When recapping the end to the 2025 season for the Yankees, general manager Brian Cashman made sure to point out that the bullpen would be an area in need of fixing this winter.
The front office made good on its promise, picking up the option on veteran lefty Tim Hill earlier this month, bringing back one of its most trusted and valued bullpen arms.
While the Yankees have been consistently linked to the biggest names on the market, including the Mets' Edwin Diaz, Padres' Robert Suarez and Mets' Ryan Helsley, it is ultimately the under-the-radar moves that make a team successful.
The Yankees may have done just that on Monday.
The Yankees agreed to terms with veteran lefty swingman Ryan Yarbrough on a one-year major league contract, according to multiple sources.

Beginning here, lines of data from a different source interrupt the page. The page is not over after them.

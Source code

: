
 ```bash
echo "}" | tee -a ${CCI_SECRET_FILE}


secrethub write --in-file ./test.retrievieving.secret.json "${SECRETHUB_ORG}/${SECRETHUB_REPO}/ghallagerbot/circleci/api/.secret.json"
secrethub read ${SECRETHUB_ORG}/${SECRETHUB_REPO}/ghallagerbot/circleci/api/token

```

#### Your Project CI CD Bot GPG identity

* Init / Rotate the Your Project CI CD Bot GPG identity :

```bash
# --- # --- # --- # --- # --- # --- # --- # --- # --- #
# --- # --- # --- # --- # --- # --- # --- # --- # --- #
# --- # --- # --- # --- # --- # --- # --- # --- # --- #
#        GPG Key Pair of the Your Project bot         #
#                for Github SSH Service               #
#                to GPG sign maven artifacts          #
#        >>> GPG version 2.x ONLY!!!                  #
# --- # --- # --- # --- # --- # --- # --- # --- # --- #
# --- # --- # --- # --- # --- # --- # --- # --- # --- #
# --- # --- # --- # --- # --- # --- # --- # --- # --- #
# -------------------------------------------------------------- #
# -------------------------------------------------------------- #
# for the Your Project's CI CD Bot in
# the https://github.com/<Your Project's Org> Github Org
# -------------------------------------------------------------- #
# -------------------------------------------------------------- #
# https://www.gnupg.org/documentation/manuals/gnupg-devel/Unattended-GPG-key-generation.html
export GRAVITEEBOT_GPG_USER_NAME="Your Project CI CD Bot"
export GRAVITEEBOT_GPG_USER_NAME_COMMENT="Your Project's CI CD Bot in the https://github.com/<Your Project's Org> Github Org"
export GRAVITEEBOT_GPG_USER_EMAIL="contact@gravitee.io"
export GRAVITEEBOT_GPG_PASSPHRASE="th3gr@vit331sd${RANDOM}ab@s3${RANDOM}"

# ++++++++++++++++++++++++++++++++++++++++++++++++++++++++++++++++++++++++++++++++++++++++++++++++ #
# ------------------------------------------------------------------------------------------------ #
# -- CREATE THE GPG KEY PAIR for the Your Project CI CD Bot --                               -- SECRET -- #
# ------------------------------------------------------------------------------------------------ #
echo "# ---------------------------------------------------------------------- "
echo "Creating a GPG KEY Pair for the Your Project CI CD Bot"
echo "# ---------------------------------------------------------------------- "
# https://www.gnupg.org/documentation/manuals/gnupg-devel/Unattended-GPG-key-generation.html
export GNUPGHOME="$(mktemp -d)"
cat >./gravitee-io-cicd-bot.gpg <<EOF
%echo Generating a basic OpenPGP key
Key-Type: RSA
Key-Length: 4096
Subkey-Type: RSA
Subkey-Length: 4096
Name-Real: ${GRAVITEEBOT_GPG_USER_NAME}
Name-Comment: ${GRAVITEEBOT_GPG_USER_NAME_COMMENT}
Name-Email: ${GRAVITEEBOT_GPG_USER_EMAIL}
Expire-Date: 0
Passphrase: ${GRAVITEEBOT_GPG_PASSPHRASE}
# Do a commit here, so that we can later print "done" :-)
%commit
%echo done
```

Yarbrough brings a level of consistency to the game that this Yankees team needs, particularly in the face of news that Carlos Rodon would join Gerrit Cole and Clarke Schmidt (out for the season) on the injured list to begin the 2026 campaign.
Yarbrough filled a valuable spot on the bottom of the rotation, pitching to an ERA at one point as low as 2.83 in June. The 34-year-old finished the year with a 4.36 ERA and a 3-1 record in 64 innings, limited by a right oblique strain in July and August.
The veteran's ERA sat right around what Baseball Savant would have expected it to be, but the surface-level numbers are also inflated by a difficult start in June against the Red Sox, where Yarbrough allowed eight runs in four innings, earning what would be his only loss on the season.
Take that start out of his record, and his ERA drops almost one point entirely, down to 3.45.
Yarbrough will not overpower hitters, but is a master at the art of deception. He pitches from a three-quarter to side-arm slot, with a five-pitch mix mostly around his cutter (25.4%), changeup (20.6%), sinker (20.5%) and slider (19.4%).
Yarbrough has been above the 90th percentile in hard hit rate and average exit velocity his entire career, and a main element of his game that could use improvement is a walk rate that was elite early in his career but has soared to career highs in 2024 and 2025.
In many ways, what Yarbrough brings is a very vintage style of play. He doesn't have an absurd spin rate on any of his pitches, nor will he be the guy to blow everyone out of the water, but he may very well produce a lot of value for a Yankees team with more righties than lefties out of the bullpen.
He will likely start the season as a valuable bottom-rotation starter and then switch to bulk relief with the return of Rodon, but expect big things for the veteran lefty in year 2 of working with pitching coach Matt Blake.